The bottles look at home among his cellar door wines, but when the cork pops, what pours out is actually beer.

"What we've done is picked the most extreme soil types and climates and made an ale from each of those sub-regions in the Barossa," he said.

If the process sounds familiar it is, at least in the wine industry.

"I've got a really good understanding of grapes [and] what flavours you get from different terroirs within the Barossa," he said.

"And I went, imagine if we could show that with grain."

The hobby that became a malt house

That seed was planted after a conversation with the operators of Malt Donkey, a new malt house in the Adelaide Hills that started as a home-brewing hobby.

Mr Michell's family owns a major wool processor, Michell Wool.

His grandfather was also one of the pioneers of barley and wheat breeding in Australia.

When Mr Michell stopped running the wool business 12 years ago, he set out to take barley from functional commodity to beer's flavour-carrying hero.

"People have been growing barley for years based on yield, yield from the paddock, yield in the malt house, we're looking for flavour," Mr Michell said.

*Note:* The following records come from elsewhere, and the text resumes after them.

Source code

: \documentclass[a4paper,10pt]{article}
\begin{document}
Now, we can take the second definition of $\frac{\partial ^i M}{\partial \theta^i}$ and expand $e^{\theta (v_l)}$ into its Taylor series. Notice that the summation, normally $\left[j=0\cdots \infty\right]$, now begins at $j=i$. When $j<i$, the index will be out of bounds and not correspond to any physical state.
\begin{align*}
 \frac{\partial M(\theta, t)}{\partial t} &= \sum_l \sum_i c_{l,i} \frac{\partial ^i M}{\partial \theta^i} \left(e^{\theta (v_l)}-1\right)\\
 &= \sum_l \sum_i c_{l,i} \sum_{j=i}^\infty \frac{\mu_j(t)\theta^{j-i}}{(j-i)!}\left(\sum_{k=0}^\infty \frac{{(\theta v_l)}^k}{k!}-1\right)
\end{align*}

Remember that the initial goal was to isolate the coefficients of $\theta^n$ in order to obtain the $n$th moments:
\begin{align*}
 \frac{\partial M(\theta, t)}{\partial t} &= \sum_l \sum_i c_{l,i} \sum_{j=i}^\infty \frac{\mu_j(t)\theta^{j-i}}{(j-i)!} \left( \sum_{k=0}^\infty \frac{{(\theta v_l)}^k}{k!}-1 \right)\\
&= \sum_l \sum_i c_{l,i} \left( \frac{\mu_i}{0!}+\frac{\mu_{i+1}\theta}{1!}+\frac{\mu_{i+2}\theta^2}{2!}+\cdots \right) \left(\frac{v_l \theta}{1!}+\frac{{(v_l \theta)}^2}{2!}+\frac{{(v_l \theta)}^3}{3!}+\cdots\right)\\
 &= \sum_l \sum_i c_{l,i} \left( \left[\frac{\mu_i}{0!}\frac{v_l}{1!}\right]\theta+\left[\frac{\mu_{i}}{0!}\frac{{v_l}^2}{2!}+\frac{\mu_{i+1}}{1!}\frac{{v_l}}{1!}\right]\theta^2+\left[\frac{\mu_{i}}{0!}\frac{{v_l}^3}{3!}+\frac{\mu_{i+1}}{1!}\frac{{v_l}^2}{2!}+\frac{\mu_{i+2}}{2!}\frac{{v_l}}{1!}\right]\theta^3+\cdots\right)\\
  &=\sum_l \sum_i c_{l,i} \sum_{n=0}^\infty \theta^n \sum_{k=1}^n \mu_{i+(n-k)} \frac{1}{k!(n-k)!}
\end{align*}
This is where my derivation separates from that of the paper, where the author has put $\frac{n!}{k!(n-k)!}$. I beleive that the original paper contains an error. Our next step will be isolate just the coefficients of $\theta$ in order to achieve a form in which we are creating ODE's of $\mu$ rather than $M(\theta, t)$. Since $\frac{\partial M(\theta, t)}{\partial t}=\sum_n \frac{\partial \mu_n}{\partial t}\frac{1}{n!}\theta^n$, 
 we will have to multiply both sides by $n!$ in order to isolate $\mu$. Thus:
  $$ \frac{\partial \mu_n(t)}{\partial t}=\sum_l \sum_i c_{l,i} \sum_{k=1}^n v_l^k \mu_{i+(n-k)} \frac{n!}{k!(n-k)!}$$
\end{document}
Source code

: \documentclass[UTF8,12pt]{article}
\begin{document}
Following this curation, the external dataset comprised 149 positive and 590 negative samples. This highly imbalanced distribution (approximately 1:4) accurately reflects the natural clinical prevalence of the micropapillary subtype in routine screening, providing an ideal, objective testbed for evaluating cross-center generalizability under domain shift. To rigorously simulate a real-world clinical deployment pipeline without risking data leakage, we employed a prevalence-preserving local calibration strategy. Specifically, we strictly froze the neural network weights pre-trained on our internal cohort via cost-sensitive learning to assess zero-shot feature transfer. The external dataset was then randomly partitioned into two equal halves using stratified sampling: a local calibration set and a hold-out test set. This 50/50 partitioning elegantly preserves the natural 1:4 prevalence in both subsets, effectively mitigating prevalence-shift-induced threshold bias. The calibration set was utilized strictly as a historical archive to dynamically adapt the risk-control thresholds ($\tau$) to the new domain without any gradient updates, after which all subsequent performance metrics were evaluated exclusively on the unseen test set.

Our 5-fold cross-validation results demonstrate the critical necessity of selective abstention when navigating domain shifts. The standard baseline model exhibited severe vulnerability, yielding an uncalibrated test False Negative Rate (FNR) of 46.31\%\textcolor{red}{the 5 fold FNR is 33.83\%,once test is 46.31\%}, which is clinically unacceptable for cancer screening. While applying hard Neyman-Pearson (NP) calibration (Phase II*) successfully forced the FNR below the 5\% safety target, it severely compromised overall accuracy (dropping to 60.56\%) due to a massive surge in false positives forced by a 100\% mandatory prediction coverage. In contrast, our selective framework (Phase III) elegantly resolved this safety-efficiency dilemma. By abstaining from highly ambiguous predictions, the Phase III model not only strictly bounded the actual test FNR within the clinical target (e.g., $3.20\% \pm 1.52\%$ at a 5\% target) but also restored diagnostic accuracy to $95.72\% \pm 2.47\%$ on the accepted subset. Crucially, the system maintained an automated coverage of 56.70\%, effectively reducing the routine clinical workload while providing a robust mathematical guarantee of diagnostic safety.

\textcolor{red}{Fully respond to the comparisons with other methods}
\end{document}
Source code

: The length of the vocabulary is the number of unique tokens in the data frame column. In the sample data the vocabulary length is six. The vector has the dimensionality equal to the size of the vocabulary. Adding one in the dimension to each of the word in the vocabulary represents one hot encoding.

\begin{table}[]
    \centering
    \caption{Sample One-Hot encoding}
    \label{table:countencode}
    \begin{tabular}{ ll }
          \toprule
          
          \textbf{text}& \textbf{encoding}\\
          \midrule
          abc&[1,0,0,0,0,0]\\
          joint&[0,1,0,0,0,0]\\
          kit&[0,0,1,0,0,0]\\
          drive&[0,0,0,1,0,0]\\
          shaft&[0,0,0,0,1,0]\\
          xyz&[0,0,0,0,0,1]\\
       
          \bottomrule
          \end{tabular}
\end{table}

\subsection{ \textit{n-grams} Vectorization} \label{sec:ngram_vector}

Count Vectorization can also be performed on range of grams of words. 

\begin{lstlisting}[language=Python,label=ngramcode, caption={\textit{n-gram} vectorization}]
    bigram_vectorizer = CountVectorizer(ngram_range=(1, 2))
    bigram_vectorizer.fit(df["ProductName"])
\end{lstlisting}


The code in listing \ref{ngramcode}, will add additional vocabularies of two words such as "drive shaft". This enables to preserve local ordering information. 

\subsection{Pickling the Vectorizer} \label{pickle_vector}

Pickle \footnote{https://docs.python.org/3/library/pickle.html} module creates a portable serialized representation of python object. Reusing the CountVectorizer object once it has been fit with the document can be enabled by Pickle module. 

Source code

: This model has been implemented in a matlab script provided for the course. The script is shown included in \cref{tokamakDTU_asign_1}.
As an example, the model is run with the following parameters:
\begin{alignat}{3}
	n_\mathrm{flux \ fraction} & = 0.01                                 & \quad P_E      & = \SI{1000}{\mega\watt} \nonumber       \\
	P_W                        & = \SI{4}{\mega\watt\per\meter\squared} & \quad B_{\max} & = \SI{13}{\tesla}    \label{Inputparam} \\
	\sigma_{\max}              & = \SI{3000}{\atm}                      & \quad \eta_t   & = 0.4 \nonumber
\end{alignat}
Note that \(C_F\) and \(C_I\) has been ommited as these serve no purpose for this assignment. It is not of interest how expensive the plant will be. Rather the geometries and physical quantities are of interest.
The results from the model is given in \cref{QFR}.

"We managed to beg, borrow and steal 30 to 40 different grains, some of them hadn't been planted commercially for decades."

Turning curiosity into a company

Mr Michell's hobby became a commercial venture after years of research, field trials and brewing experiments.

"We started doing some really good stuff and I had a choice not to do it anymore because we'd come to the end of the small scale or go to the next level," he said.

The next level is a state-of-the-art boutique malt house in an old apple packing facility at Ashton in the Adelaide Hills.

While it's small compared to the massive malt houses of Australia's brewing industry, it's no backyard business.

"We have all the capabilities of the very large systems … to make top-shelf malt, but just condensed down to a very small system," maltster Sam Barlow said.

Finding farmers to grow the barley and keep it isolated from other crops raised some eyebrows.

"They operate in hundreds and thousands of tonnes and we're like, 'Cool, we're looking for 10 tonnes,'" Mr Barlow said.

The company also leases part of a vineyard in South Australia's McLaren Vale, where owner Oli Madgett grows the barley between rows of wine grapes.

"With a bit of a downturn in the wine industry, we wanted to actually optimise the usage of the whole of our block," he said.

"So now we can grow barley and grow with the other two-thirds."

From malting to brewing

Malt Donkey's initial aim was just to make the malt and supply other breweries, but with no existing market, it went into brewing instead.

Tom Whitehouse, who became Malt Donkey's brewer, spent years at some of Australia's best-known craft breweries where hops are the hero.

"At first I didn't believe it because it was a bit of a mystery and I was like what, malt's just a commodity," he said.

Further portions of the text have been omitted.